Here’s a very simple example where we can compute all these quantities.
Bias Variance Decomposition for Linear regression
Let’s see how bias and variance show up in linear regression.
For OLS, {$Bias(\hat{w})=0$}. On average, the parameters on neither under or overestimated. If one applies regularization, {$w$} will shink and the estimator becomes biased. However, is there is noise in the training data, {$\hat{\theta}$} will have nonzero variance. Shrinkage reduces this variance.
Overall prediction accuracy is a tradeoff between bias and variance. It is best understood by looking at the bias and variance of the prediction {$\hat{y}$}
Definitions
{$Bias(\hat{y}) = E[\hat{y} − y] = E[\hat{y}] − E[y]$}
{$Var(\hat{y}) = E[(\hat{y} − E[\hat{y}])^2]$}
{$Var(y) = E[(y − E[y])^2] = \sigma^2$} (noise or irreducibly uncertainty)
The expectation is now over a distribution of training sets {$D$} (which only affects {$\hat{y}$}), and
jointly over {$x$} and {$y$}. This effectively gives a testing error, since we are evaluating over all
{$x,y$}, not just the training data.
So: draw infinitely many training sets, {$D$}, each of size {$n$}, from the distribution {$(x,y)$}. Estimate a model {$\hat{y}$} (called “h” above) for each training set.
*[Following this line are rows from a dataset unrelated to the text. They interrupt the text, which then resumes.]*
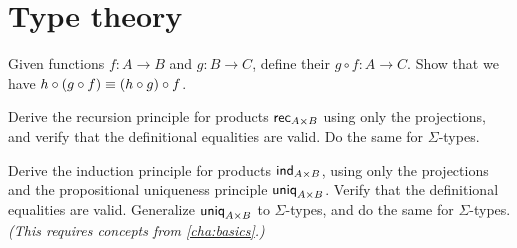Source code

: 

\chapter{Type theory}
\label{cha:typetheory}


\sectionExercises

\begin{ex}\label{ex:composition}
  Given functions $f:A\to B$ and $g:B\to C$, define their 
 $g\circ f:A\to C$.
  Show that we have $h \circ (g\circ f) \equiv (h\circ g)\circ f$.
\end{ex}

\begin{solution}[Alan]
  
\end{solution}

\begin{solution}[Alex]
  
\end{solution}

\begin{ex}\label{ex:pr-to-rec}
  Derive the recursion principle for products $\mathsf{rec}_{A\times B} $ using only the projections, and verify that the definitional equalities are valid.
  Do the same for $\Sigma$-types.
\end{ex}

\begin{solution}[Daniel]
  
\end{solution}

\begin{solution}[Jake]
  
\end{solution}

\begin{solution}[James]
  
\end{solution}

\begin{ex}\label{ex:pr-to-ind}
  Derive the induction principle for products $\mathsf{ind}_{A\times B}$, using only the projections and the propositional uniqueness principle $\mathsf{uniq}_{A\times B}$.
  Verify that the definitional equalities are valid.
  Generalize $\mathsf{uniq}_{A\times B}$ to $\Sigma$-types, and do the same for $\Sigma$-types.
  \emph{(This requires concepts from \cref{cha:basics}.)}
\end{ex}

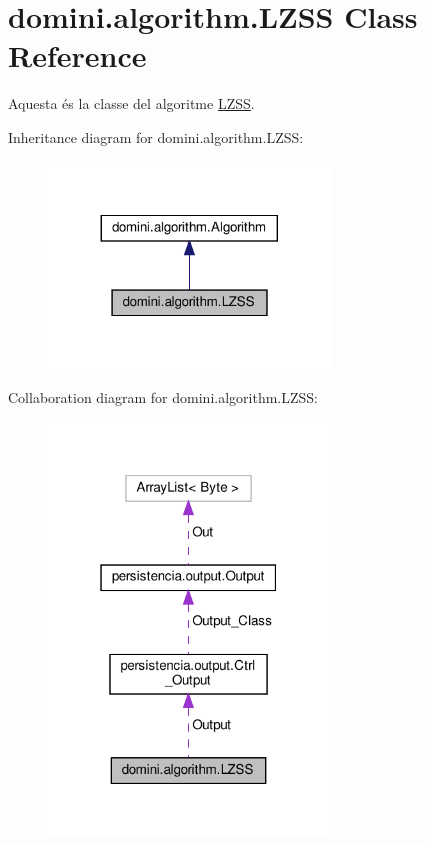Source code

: \hypertarget{classdomini_1_1algorithm_1_1LZSS}{}\section{domini.\+algorithm.\+L\+Z\+SS Class Reference}
\label{classdomini_1_1algorithm_1_1LZSS}


Aquesta és la classe del algoritme \hyperlink{classdomini_1_1algorithm_1_1LZSS}{L\+Z\+SS}.  




Inheritance diagram for domini.\+algorithm.\+L\+Z\+SS\+:\nopagebreak
\begin{figure}[H]
\begin{center}
\leavevmode
\includegraphics[width=212pt]{classdomini_1_1algorithm_1_1LZSS__inherit__graph}
\end{center}
\end{figure}


Collaboration diagram for domini.\+algorithm.\+L\+Z\+SS\+:\nopagebreak
\begin{figure}[H]
\begin{center}
\leavevmode
\includegraphics[width=211pt]{classdomini_1_1algorithm_1_1LZSS__coll__graph}
\end{center}
\end{figure}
We sometimes write {$\hat{y}(x;D)$} to emphasize that {$y$} is a function of {$x$} and was estimated on {$D$}. Then repeatedly draw {$(x,y)$} pairs and compute the difference between the prediction and the truth. Average this difference over training sets {$D$} and over test data {$(x,y)$} (it includes the training data, but if there are an infinite number of points, then the training data is a vanishingly small fraction of them.) This gives the bias.
For OLS, {$E[y] = wx$} and {$Bias(\hat{y})=0$}.
We can view the expected Error (Sum of squared error, here) from a regression model as:
Error = {$E[(y − \hat{y})^2]$} = {$Bias(\hat{y})^2 + Var(\hat{y}) + \sigma^2$}
Proof sketch
{$E[(y − \hat{y})^2] = E[(y − E[\hat{y}] + E[\hat{y}] − \hat{y})^2]$}
= {$ E[((y − E[\hat{y}])^2 + (E[\hat{y}] − \hat{y})^2 + 2(y − E[\hat{y}])(E[\hat{y}] − \hat{y})]$}
= bias+noise + variance + a term that vanishes
Now do a similar trick to pull out the bias and noise from within the first term.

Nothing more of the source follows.